Audiolab
- Company type: Private
- Industry: Electronics
- Founded: 1983; 43 years ago
- Founder: Phillip Swift
- Headquarters: United Kingdom, UK
- Area served: Worldwide
- Key people: Bernard Chang, Michael Chang
- Products: HiFi Systems CD Players DVD Players
- Owner: Phillip Swift (1983-1998) McLaren Technology Group (1998-2004) International Audio Group (2004-present)
- Website: www.audiolab.co.uk

= Audiolab =

British manufacturer of audio equipment

Audiolab is a British manufacturer of audio equipment. It specializes in affordable systems and has a range of stereo and surround sound systems. During its ownership under McLaren Group it was named TAGMcLaren Audio.

== History ==

Audiolab was founded by Philip Swift and Derek Scotland in 1983. They met as students of Imperial College, and shared a common frustration of the high cost of hi-fi equipment and the difficulty of use. The first product was the 8000A integrated amplifier, followed by the 8000C preamplifier, the 8000P power amplifier and 8000M mono-blocks. As the company grew, they developed new products including CD players, transports, radio tuners and digital-to-analog converters.
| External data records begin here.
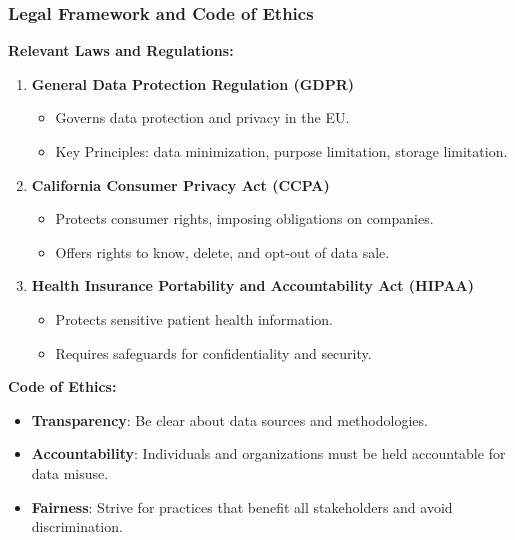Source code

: \documentclass[aspectratio=169]{beamer}
\begin{document}
\begin{frame}[fragile]
    \frametitle{Legal Framework and Code of Ethics}
    \textbf{Relevant Laws and Regulations:}
    \begin{enumerate}
        \item \textbf{General Data Protection Regulation (GDPR)}
            \begin{itemize}
                \item Governs data protection and privacy in the EU.
                \item Key Principles: data minimization, purpose limitation, storage limitation.
            \end{itemize}
        \item \textbf{California Consumer Privacy Act (CCPA)}
            \begin{itemize}
                \item Protects consumer rights, imposing obligations on companies.
                \item Offers rights to know, delete, and opt-out of data sale.
            \end{itemize}
        \item \textbf{Health Insurance Portability and Accountability Act (HIPAA)}
            \begin{itemize}
                \item Protects sensitive patient health information.
                \item Requires safeguards for confidentiality and security.
            \end{itemize}
    \end{enumerate}
    
    \textbf{Code of Ethics:}
    \begin{itemize}
        \item \textbf{Transparency}: Be clear about data sources and methodologies.
        \item \textbf{Accountability}: Individuals and organizations must be held accountable for data misuse.
        \item \textbf{Fairness}: Strive for practices that benefit all stakeholders and avoid discrimination.
    \end{itemize}
\end{frame}
\end{document}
Audiolab was taken over by TAG McLaren in 1998. The TAG McLaren Audio enterprise suffered adversely from the economic slump in the early 2000s, and announced that it ceased development in mid-2003 followed by a strategic review. The audio operations were eventually sold to the International Audio Group (headquartered in Shenzhen, China), which owns other Hi-Fi manufacturers such as Quad, Mission, Wharfedale and Castle Acoustics. In 2005 Audiolab re-emerged with a whole new range of equipment.

In 2010, Audiolab unveiled a range of audio components that have been badged the 8200 series, as opposed to the traditional 8000 series. In addition to adding a larger monoblock amplifier, the 8200MB, the digital components also accept digital input from computers and other digital sources. The new 8200 series digital products have been designed by John Westlake, aside from the 8200 AV.
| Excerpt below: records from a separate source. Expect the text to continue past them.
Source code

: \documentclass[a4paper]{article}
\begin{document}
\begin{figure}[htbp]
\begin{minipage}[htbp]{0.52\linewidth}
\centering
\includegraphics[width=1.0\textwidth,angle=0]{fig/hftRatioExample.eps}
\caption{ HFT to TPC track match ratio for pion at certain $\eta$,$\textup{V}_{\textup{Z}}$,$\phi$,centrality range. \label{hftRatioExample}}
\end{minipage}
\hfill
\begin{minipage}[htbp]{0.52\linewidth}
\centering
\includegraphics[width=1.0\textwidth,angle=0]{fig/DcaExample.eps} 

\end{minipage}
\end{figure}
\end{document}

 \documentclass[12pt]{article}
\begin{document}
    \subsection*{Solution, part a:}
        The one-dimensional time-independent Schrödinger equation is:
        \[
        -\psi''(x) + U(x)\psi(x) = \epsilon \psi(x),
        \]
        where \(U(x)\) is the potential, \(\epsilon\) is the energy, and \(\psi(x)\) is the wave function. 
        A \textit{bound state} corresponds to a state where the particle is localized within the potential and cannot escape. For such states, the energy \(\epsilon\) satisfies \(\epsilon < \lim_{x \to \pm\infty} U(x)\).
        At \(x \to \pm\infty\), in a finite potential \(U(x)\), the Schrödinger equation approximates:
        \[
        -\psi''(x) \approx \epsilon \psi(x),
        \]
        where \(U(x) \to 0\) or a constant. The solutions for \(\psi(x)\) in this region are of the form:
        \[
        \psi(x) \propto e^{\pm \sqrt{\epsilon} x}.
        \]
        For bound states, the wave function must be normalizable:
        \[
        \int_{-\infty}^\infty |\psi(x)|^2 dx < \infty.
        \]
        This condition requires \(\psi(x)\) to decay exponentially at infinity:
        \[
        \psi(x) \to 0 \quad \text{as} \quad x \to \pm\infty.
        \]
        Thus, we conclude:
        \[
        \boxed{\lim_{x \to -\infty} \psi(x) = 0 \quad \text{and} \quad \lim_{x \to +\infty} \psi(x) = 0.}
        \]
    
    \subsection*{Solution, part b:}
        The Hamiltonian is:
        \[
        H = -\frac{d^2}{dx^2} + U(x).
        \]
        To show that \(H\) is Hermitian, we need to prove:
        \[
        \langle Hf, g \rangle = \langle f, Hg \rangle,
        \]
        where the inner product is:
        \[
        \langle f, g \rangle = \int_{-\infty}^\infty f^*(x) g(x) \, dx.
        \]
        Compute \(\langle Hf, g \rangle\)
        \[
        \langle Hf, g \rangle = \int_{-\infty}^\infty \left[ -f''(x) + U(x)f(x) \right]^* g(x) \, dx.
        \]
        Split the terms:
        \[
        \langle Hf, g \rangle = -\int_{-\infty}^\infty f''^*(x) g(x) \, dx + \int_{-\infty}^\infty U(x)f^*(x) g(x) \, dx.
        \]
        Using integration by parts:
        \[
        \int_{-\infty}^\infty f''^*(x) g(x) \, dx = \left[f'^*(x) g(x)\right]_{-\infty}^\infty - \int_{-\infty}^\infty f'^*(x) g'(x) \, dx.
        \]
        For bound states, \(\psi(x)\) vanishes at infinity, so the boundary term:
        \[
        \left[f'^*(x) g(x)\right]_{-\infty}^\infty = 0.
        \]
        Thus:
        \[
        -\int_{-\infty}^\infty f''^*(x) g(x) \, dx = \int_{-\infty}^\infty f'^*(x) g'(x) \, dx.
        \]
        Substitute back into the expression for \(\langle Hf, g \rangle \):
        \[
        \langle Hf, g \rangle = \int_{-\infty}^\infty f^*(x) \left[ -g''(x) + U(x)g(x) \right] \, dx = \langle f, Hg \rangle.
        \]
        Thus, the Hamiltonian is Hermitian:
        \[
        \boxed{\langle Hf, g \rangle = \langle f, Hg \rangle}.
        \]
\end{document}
The 8300 series was introduced in 2015 (including the integrated amplifier 8300A, the CD player 8300CD, and the power amplifiers 8300MB and 8300XP).
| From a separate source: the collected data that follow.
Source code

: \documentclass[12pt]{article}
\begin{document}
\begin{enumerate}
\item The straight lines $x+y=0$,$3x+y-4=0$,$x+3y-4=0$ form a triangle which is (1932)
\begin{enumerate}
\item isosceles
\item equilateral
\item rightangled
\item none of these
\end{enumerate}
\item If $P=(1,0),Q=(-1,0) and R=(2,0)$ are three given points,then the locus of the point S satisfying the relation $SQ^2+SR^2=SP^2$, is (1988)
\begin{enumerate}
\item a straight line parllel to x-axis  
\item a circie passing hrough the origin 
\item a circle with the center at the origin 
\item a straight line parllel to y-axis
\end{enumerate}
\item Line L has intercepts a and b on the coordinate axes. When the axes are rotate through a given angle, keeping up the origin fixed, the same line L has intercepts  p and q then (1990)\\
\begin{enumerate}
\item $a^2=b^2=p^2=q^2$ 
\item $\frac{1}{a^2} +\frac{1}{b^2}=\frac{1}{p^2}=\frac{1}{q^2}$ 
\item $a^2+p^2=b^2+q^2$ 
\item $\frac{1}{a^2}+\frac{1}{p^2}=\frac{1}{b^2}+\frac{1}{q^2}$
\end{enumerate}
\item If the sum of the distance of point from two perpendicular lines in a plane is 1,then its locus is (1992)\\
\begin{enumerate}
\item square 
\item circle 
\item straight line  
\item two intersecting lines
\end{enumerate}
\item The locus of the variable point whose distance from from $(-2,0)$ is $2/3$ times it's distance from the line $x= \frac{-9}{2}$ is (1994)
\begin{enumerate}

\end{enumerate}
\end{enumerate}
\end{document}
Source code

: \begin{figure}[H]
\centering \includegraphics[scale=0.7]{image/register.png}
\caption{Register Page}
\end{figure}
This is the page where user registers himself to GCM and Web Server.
A cheaper 6000 series (designed by Danish designer Jan Ertner) was launched in 2017.

Audiolab was sold as Camtech in Germany and the Netherlands.

== Awards ==
Audiolab 8200CD player designed by John Westlake - Product of the Year 2010 by What Hi-Fi? Sound and Vision magazine.

The Audiolab 8200CD won the same Product of the year award for CD players from What Hi*Fi? Sound and Vision in 2011 and 2012.

The Audiolab MDAC won Product of the Year for DACs (Digital to analogue converters) in the same 2011 What Hi*Fi? Sound and Vision awards.